Top of Excerpted data
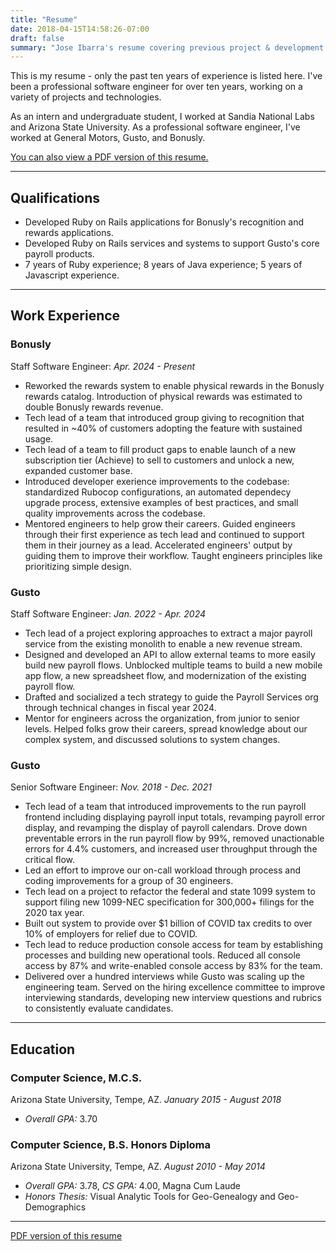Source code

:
 ```yaml
---
title: "Resume"
date: 2018-04-15T14:58:26-07:00
draft: false
summary: "Jose Ibarra's resume covering previous project & development experience, publications, education, work experience, and strengths."
---
```


This is my resume - only the past ten years of experience is listed here. I've been a professional software engineer for over ten years, working on a variety of projects and technologies.

As an intern and undergraduate student, I worked at Sandia National Labs and Arizona State University. As a professional software engineer, I've worked at General Motors, Gusto, and Bonusly.

[You can also view a PDF version of this resume.](/static/pdf/Jose%20Ibarra%20Resume.pdf)

---
## Qualifications

* Developed Ruby on Rails applications for Bonusly's recognition and rewards applications.
* Developed Ruby on Rails services and systems to support Gusto's core payroll products.
* 7 years of Ruby experience; 8 years of Java experience; 5 years of Javascript experience.

---
## Work Experience

### Bonusly

Staff Software Engineer: *Apr. 2024 - Present*

* Reworked the rewards system to enable physical rewards in the Bonusly rewards catalog. Introduction of physical rewards was estimated to double Bonusly rewards revenue.
* Tech lead of a team that introduced group giving to recognition that resulted in ~40% of customers adopting the feature with sustained usage.
* Tech lead of a team to fill product gaps to enable launch of a new subscription tier (Achieve) to sell to customers and unlock a new, expanded customer base.
* Introduced developer exerience improvements to the codebase: standardized Rubocop configurations, an automated dependecy upgrade process, extensive examples of best practices, and small quality improvements across the codebase.
* Mentored engineers to help grow their careers. Guided engineers through their first experience as tech lead and continued to support them in their journey as a lead. Accelerated engineers' output by guiding them to improve their workflow. Taught engineers principles like prioritizing simple design.

### Gusto

Staff Software Engineer: *Jan. 2022 - Apr. 2024*

* Tech lead of a project exploring approaches to extract a major payroll service from the existing monolith to enable a new revenue stream.
* Designed and developed an API to allow external teams to more easily build new payroll flows. Unblocked multiple teams to build a new mobile app flow, a new spreadsheet flow, and modernization of the existing payroll flow.
* Drafted and socialized a tech strategy to guide the Payroll Services org through technical changes in fiscal year 2024.
* Mentor for engineers across the organization, from junior to senior levels. Helped folks grow their careers, spread knowledge about our complex system, and discussed solutions to system changes.


### Gusto

Senior Software Engineer: *Nov. 2018 - Dec. 2021*

* Tech lead of a team that introduced improvements to the run payroll frontend including displaying payroll input totals, revamping payroll error display, and revamping the display of payroll calendars. Drove down preventable errors in the run payroll flow by 99%, removed unactionable errors for 4.4% customers, and increased user throughput through the critical flow.
* Led an effort to improve our on-call workload through process and coding improvements for a group of 30 engineers.
* Tech lead on a project to refactor the federal and state 1099 system to support filing new 1099-NEC specification for 300,000+ filings for the 2020 tax year.
* Built out system to provide over \$1 billion of COVID tax credits to over 10% of employers for relief due to COVID.
* Tech lead to reduce production console access for team by establishing processes and building new operational tools. Reduced all console access by 87% and write-enabled console access by 83% for the team.
* Delivered over a hundred interviews while Gusto was scaling up the engineering team. Served on the hiring excellence committee to improve interviewing standards, developing new interview questions and rubrics to consistently evaluate candidates.

---
## Education

### Computer Science, M.C.S.

Arizona State University, Tempe, AZ. *January 2015 - August 2018*

* *Overall GPA:* 3.70

### Computer Science, B.S. Honors Diploma

Arizona State University, Tempe, AZ. *August 2010 - May 2014*

* *Overall GPA:* 3.78, *CS GPA:* 4.00, Magna Cum Laude
* *Honors Thesis:* Visual Analytic Tools for Geo-Genealogy and Geo-Demographics

---

[PDF version of this resume](/static/pdf/Jose%20Ibarra%20Resume.pdf)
Bottom of Excerpted data
→ What you have to do
All the records need to be printed again exactly as written, though without their pictures.

→ Response
Source code

:
 ```yaml
---
title: "Resume"
date: 2018-04-15T14:58:26-07:00
draft: false
summary: "Jose Ibarra's resume covering previous project & development experience, publications, education, work experience, and strengths."
---
```


This is my resume - only the past ten years of experience is listed here. I've been a professional software engineer for over ten years, working on a variety of projects and technologies.

As an intern and undergraduate student, I worked at Sandia National Labs and Arizona State University. As a professional software engineer, I've worked at General Motors, Gusto, and Bonusly.

[You can also view a PDF version of this resume.](/static/pdf/Jose%20Ibarra%20Resume.pdf)

---
## Qualifications

* Developed Ruby on Rails applications for Bonusly's recognition and rewards applications.
* Developed Ruby on Rails services and systems to support Gusto's core payroll products.
* 7 years of Ruby experience; 8 years of Java experience; 5 years of Javascript experience.

---
## Work Experience

### Bonusly

Staff Software Engineer: *Apr. 2024 - Present*

* Reworked the rewards system to enable physical rewards in the Bonusly rewards catalog. Introduction of physical rewards was estimated to double Bonusly rewards revenue.
* Tech lead of a team that introduced group giving to recognition that resulted in ~40% of customers adopting the feature with sustained usage.
* Tech lead of a team to fill product gaps to enable launch of a new subscription tier (Achieve) to sell to customers and unlock a new, expanded customer base.
* Introduced developer exerience improvements to the codebase: standardized Rubocop configurations, an automated dependecy upgrade process, extensive examples of best practices, and small quality improvements across the codebase.
* Mentored engineers to help grow their careers. Guided engineers through their first experience as tech lead and continued to support them in their journey as a lead. Accelerated engineers' output by guiding them to improve their workflow. Taught engineers principles like prioritizing simple design.

### Gusto

Staff Software Engineer: *Jan. 2022 - Apr. 2024*

* Tech lead of a project exploring approaches to extract a major payroll service from the existing monolith to enable a new revenue stream.
* Designed and developed an API to allow external teams to more easily build new payroll flows. Unblocked multiple teams to build a new mobile app flow, a new spreadsheet flow, and modernization of the existing payroll flow.
* Drafted and socialized a tech strategy to guide the Payroll Services org through technical changes in fiscal year 2024.
* Mentor for engineers across the organization, from junior to senior levels. Helped folks grow their careers, spread knowledge about our complex system, and discussed solutions to system changes.


### Gusto

Senior Software Engineer: *Nov. 2018 - Dec. 2021*

* Tech lead of a team that introduced improvements to the run payroll frontend including displaying payroll input totals, revamping payroll error display, and revamping the display of payroll calendars. Drove down preventable errors in the run payroll flow by 99%, removed unactionable errors for 4.4% customers, and increased user throughput through the critical flow.
* Led an effort to improve our on-call workload through process and coding improvements for a group of 30 engineers.
* Tech lead on a project to refactor the federal and state 1099 system to support filing new 1099-NEC specification for 300,000+ filings for the 2020 tax year.
* Built out system to provide over \$1 billion of COVID tax credits to over 10% of employers for relief due to COVID.
* Tech lead to reduce production console access for team by establishing processes and building new operational tools. Reduced all console access by 87% and write-enabled console access by 83% for the team.
* Delivered over a hundred interviews while Gusto was scaling up the engineering team. Served on the hiring excellence committee to improve interviewing standards, developing new interview questions and rubrics to consistently evaluate candidates.

---
## Education

### Computer Science, M.C.S.

Arizona State University, Tempe, AZ. *January 2015 - August 2018*

* *Overall GPA:* 3.70

### Computer Science, B.S. Honors Diploma

Arizona State University, Tempe, AZ. *August 2010 - May 2014*

* *Overall GPA:* 3.78, *CS GPA:* 4.00, Magna Cum Laude
* *Honors Thesis:* Visual Analytic Tools for Geo-Genealogy and Geo-Demographics

---

[PDF version of this resume](/static/pdf/Jose%20Ibarra%20Resume.pdf)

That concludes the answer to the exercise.